Artists seldom take up arms outside of their craft in order to affect change. But in 1956, during Nigeria’s Biafran War, author and playwright Wole Soyinka seized the Western Nigeria Broadcasting Service studio at gunpoint and broadcast a demand for the cancellation of the Western Nigeria Regional Elections.
The situation is not dire enough in South Africa to warrant such antics, but Auret’s personal struggle is concerned with changing the South African film and television industry.
Auret has some military training and as a result (possibly), he has played cops, tough guys and villains in his time.

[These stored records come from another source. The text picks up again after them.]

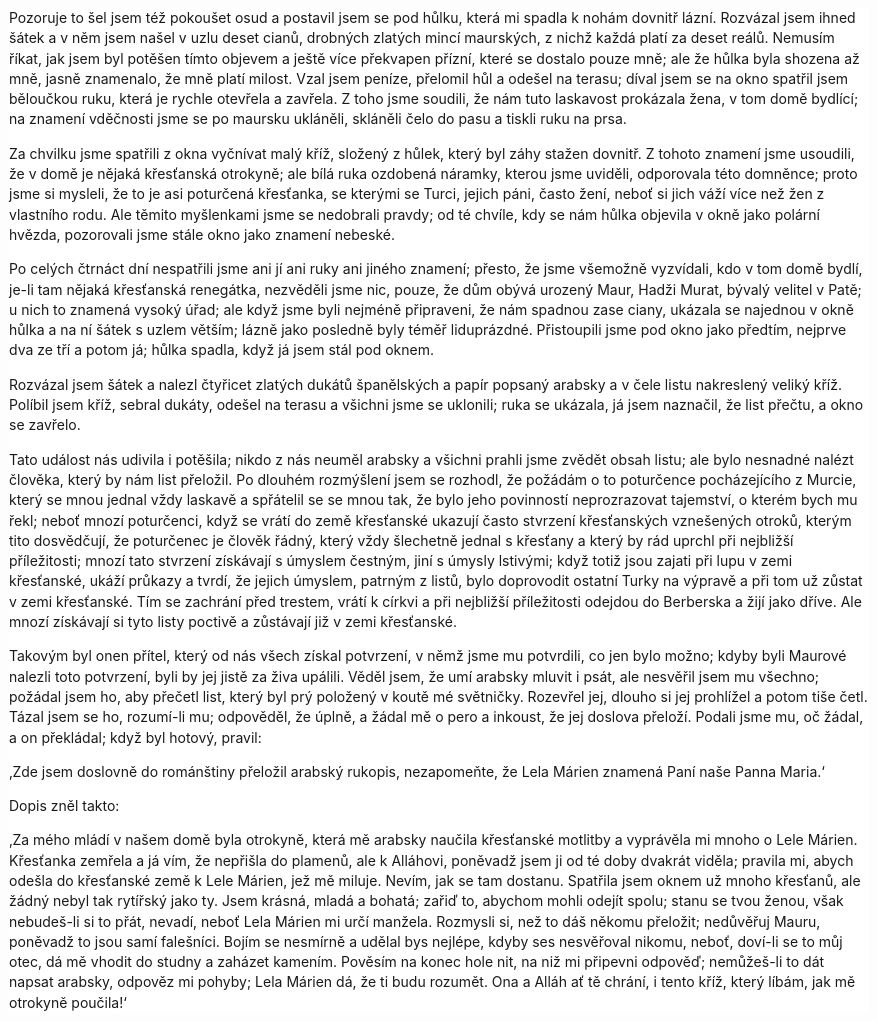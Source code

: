 Pozoruje to šel jsem též pokoušet osud a postavil jsem se pod hůlku, která mi spadla k nohám dovnitř lázní. Rozvázal jsem ihned šátek a v něm jsem našel v uzlu deset cianů, drobných zlatých mincí maurských, z nichž každá platí za deset reálů. Nemusím říkat, jak jsem byl potěšen tímto objevem a ještě více překvapen přízní, které se dostalo pouze mně; ale že hůlka byla shozena až mně, jasně znamenalo, že mně platí milost. Vzal jsem peníze, přelomil hůl a odešel na terasu; díval jsem se na okno spatřil jsem běloučkou ruku, která je rychle otevřela a zavřela. Z toho jsme soudili, že nám tuto laskavost prokázala žena, v tom domě bydlící; na znamení vděčnosti jsme se po maursku ukláněli, skláněli čelo do pasu a tiskli ruku na prsa.

Za chvilku jsme spatřili z okna vyčnívat malý kříž, složený z hůlek, který byl záhy stažen dovnitř. Z tohoto znamení jsme usoudili, že v domě je nějaká křesťanská otrokyně; ale bílá ruka ozdobená náramky, kterou jsme uviděli, odporovala této domněnce; proto jsme si mysleli, že to je asi poturčená křesťanka, se kterými se Turci, jejich páni, často žení, neboť si jich váží více než žen z vlastního rodu. Ale těmito myšlenkami jsme se nedobrali pravdy; od té chvíle, kdy se nám hůlka objevila v okně jako polární hvězda, pozorovali jsme stále okno jako znamení nebeské.

Po celých čtrnáct dní nespatřili jsme ani jí ani ruky ani jiného znamení; přesto, že jsme všemožně vyzvídali, kdo v tom domě bydlí, je-li tam nějaká křesťanská renegátka, nezvěděli jsme nic, pouze, že dům obývá urozený Maur, Hadži Murat, bývalý velitel v Patě; u nich to znamená vysoký úřad; ale když jsme byli nejméně připraveni, že nám spadnou zase ciany, ukázala se najednou v okně hůlka a na ní šátek s uzlem větším; lázně jako posledně byly téměř liduprázdné. Přistoupili jsme pod okno jako předtím, nejprve dva ze tří a potom já; hůlka spadla, když já jsem stál pod oknem.

Rozvázal jsem šátek a nalezl čtyřicet zlatých dukátů španělských a papír popsaný arabsky a v čele listu nakreslený veliký kříž. Políbil jsem kříž, sebral dukáty, odešel na terasu a všichni jsme se uklonili; ruka se ukázala, já jsem naznačil, že list přečtu, a okno se zavřelo.

Tato událost nás udivila i potěšila; nikdo z nás neuměl arabsky a všichni prahli jsme zvědět obsah listu; ale bylo nesnadné nalézt člověka, který by nám list přeložil. Po dlouhém rozmýšlení jsem se rozhodl, že požádám o to poturčence pocházejícího z Murcie, který se mnou jednal vždy laskavě a spřátelil se se mnou tak, že bylo jeho povinností neprozrazovat tajemství, o kterém bych mu řekl; neboť mnozí poturčenci, když se vrátí do země křesťanské ukazují často stvrzení křesťanských vznešených otroků, kterým tito dosvědčují, že poturčenec je člověk řádný, který vždy šlechetně jednal s křesťany a který by rád uprchl při nejbližší příležitosti; mnozí tato stvrzení získávají s úmyslem čestným, jiní s úmysly lstivými; když totiž jsou zajati při lupu v zemi křesťanské, ukáží průkazy a tvrdí, že jejich úmyslem, patrným z listů, bylo doprovodit ostatní Turky na výpravě a při tom už zůstat v zemi křesťanské. Tím se zachrání před trestem, vrátí k církvi a při nejbližší příležitosti odejdou do Berberska a žijí jako dříve. Ale mnozí získávají si tyto listy poctivě a zůstávají již v zemi křesťanské.

Takovým byl onen přítel, který od nás všech získal potvrzení, v němž jsme mu potvrdili, co jen bylo možno; kdyby byli Maurové nalezli toto potvrzení, byli by jej jistě za živa upálili. Věděl jsem, že umí arabsky mluvit i psát, ale nesvěřil jsem mu všechno; požádal jsem ho, aby přečetl list, který byl prý položený v koutě mé světničky. Rozevřel jej, dlouho si jej prohlížel a potom tiše četl. Tázal jsem se ho, rozumí-li mu; odpověděl, že úplně, a žádal mě o pero a inkoust, že jej doslova přeloží. Podali jsme mu, oč žádal, a on překládal; když byl hotový, pravil:

‚Zde jsem doslovně do románštiny přeložil arabský rukopis, nezapomeňte, že Lela Márien znamená Paní naše Panna Maria.‘

Dopis zněl takto:

‚Za mého mládí v našem domě byla otrokyně, která mě arabsky naučila křesťanské motlitby a vyprávěla mi mnoho o Lele Márien. Křesťanka zemřela a já vím, že nepřišla do plamenů, ale k Alláhovi, poněvadž jsem ji od té doby dvakrát viděla; pravila mi, abych odešla do křesťanské země k Lele Márien, jež mě miluje. Nevím, jak se tam dostanu. Spatřila jsem oknem už mnoho křesťanů, ale žádný nebyl tak rytířský jako ty. Jsem krásná, mladá a bohatá; zařiď to, abychom mohli odejít spolu; stanu se tvou ženou, však nebudeš-li si to přát, nevadí, neboť Lela Márien mi určí manžela. Rozmysli si, než to dáš někomu přeložit; nedůvěřuj Mauru, poněvadž to jsou samí falešníci. Bojím se nesmírně a udělal bys nejlépe, kdyby ses nesvěřoval nikomu, neboť, doví-li se to můj otec, dá mě vhodit do studny a zaházet kamením. Pověsím na konec hole nit, na niž mi připevni odpověď; nemůžeš-li to dát napsat arabsky, odpověz mi pohyby; Lela Márien dá, že ti budu rozumět. Ona a Alláh ať tě chrání, i tento kříž, který líbám, jak mě otrokyně poučila!‘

He looks like a man who could set you straight if you got out of line, although his general demeanour is warm, excitable and even childlike when discussing his craft.

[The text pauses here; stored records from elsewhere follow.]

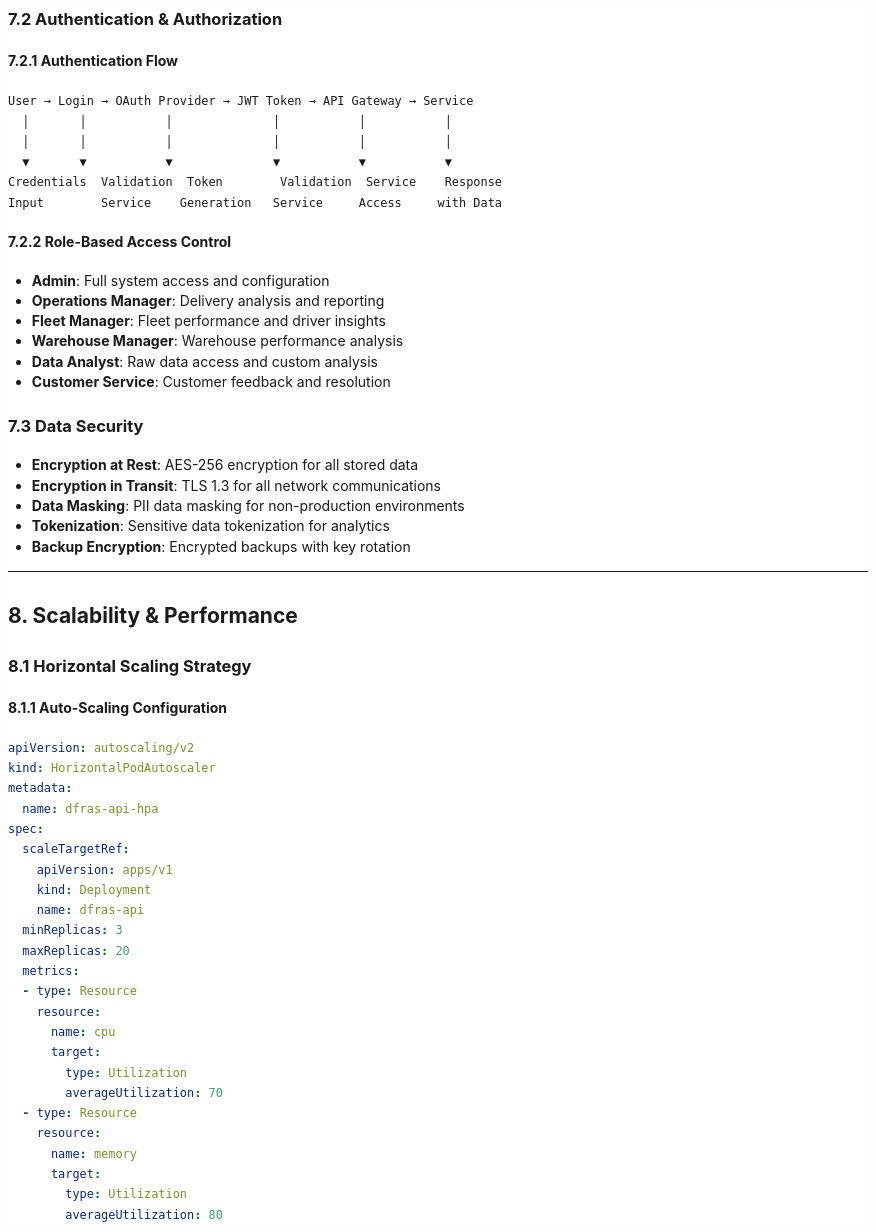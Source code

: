 ### 7.2 Authentication & Authorization

#### 7.2.1 Authentication Flow
```
User → Login → OAuth Provider → JWT Token → API Gateway → Service
  │       │           │              │           │           │
  │       │           │              │           │           │
  ▼       ▼           ▼              ▼           ▼           ▼
Credentials  Validation  Token        Validation  Service    Response
Input        Service    Generation   Service     Access     with Data
```

#### 7.2.2 Role-Based Access Control
- **Admin**: Full system access and configuration
- **Operations Manager**: Delivery analysis and reporting
- **Fleet Manager**: Fleet performance and driver insights
- **Warehouse Manager**: Warehouse performance analysis
- **Data Analyst**: Raw data access and custom analysis
- **Customer Service**: Customer feedback and resolution

### 7.3 Data Security
- **Encryption at Rest**: AES-256 encryption for all stored data
- **Encryption in Transit**: TLS 1.3 for all network communications
- **Data Masking**: PII data masking for non-production environments
- **Tokenization**: Sensitive data tokenization for analytics
- **Backup Encryption**: Encrypted backups with key rotation

---

## 8. Scalability & Performance

### 8.1 Horizontal Scaling Strategy

#### 8.1.1 Auto-Scaling Configuration
```yaml
apiVersion: autoscaling/v2
kind: HorizontalPodAutoscaler
metadata:
  name: dfras-api-hpa
spec:
  scaleTargetRef:
    apiVersion: apps/v1
    kind: Deployment
    name: dfras-api
  minReplicas: 3
  maxReplicas: 20
  metrics:
  - type: Resource
    resource:
      name: cpu
      target:
        type: Utilization
        averageUtilization: 70
  - type: Resource
    resource:
      name: memory
      target:
        type: Utilization
        averageUtilization: 80
```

“I’ve always wanted to be part of a revolution, and my focus is going to be the film and television industry in this country,” Auret states.
“South African actors are ripped off, screwed and done in by producers of TV and film. You shoot a film or television series, you get paid for it and that’s it. Then it gets flighted around the continent and the rest of the world and we get nothing out of that as actors. Meanwhile, I get a percentage of whatever Elysium (Hollywood epic, starring Matt Damon) makes for the rest of my life and that is how actors survive. Why can’t we do that in South Africa?”
Work and life intersect to shape people’s views. In his latest theatre production, Hungry written and directed by Aubrey Sekhabi, Auret came across life and reality. Sekhabi had the cast begging on the street outside the State Theatre in costume as the audience walked into the theatre. Neil Blomkamp’s District 9 and Elysium deal heavily with inequality among the human race. For Auret, art and reality have connected on a grand scale to shape his views on the world.
“You would have to be an idiot and emotionally retarded as an actor if these things did not affect you,” Auret continues.
“I used to be one of those guys who never gave money to people and told them to go get a job and work with their hands. But after Hungry, my stance has changed and I sponsor three people now. People think that Neill (Blomkamp, film director) is predicting the future in his films whether its District 9 or Elysium, because this inequality is happening now. I believe that a play like Hungry can change the mindset of people. Aubrey is dealing with fiction and reality at the same time, and it is the fiction that people are scared of because the fiction is the reality.”
Auret is set to collaborate with Blomkamp again in Chappie, in which he plays another bad guy, but with a meatier role this time around that he hopes will pave the way for further work in big Hollywood productions.